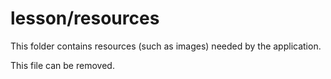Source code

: # lesson/resources

This folder contains resources (such as images) needed by the application. 

This file can be removed.
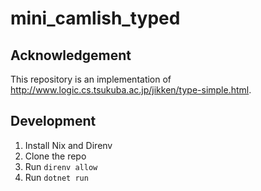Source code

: # mini_camlish_typed

## Acknowledgement

This repository is an implementation of http://www.logic.cs.tsukuba.ac.jp/jikken/type-simple.html.

## Development

1. Install Nix and Direnv
2. Clone the repo
3. Run `direnv allow`
4. Run `dotnet run`
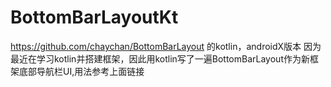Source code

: # BottomBarLayoutKt
https://github.com/chaychan/BottomBarLayout  的kotlin，androidX版本
因为最近在学习kotlin并搭建框架，因此用kotlin写了一遍BottomBarLayout作为新框架底部导航栏UI,用法参考上面链接
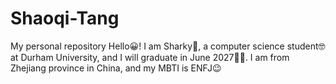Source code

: # Shaoqi-Tang
My personal repository
Hello😀! I am Sharky🦈, a computer science student🤓 at Durham University, and I will graduate in June 2027👨‍💻. I am from Zhejiang province in China, and my MBTI is ENFJ😉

----

[EXERCISE REQUIREMENTS]: Look over the listing above. Pick out and copy every line that includes "This".

[RESULT]:
This folder contains resources (such as images) needed by the application. 
This file can be removed.
This repository is an implementation of http://www.logic.cs.tsukuba.ac.jp/jikken/type-simple.html.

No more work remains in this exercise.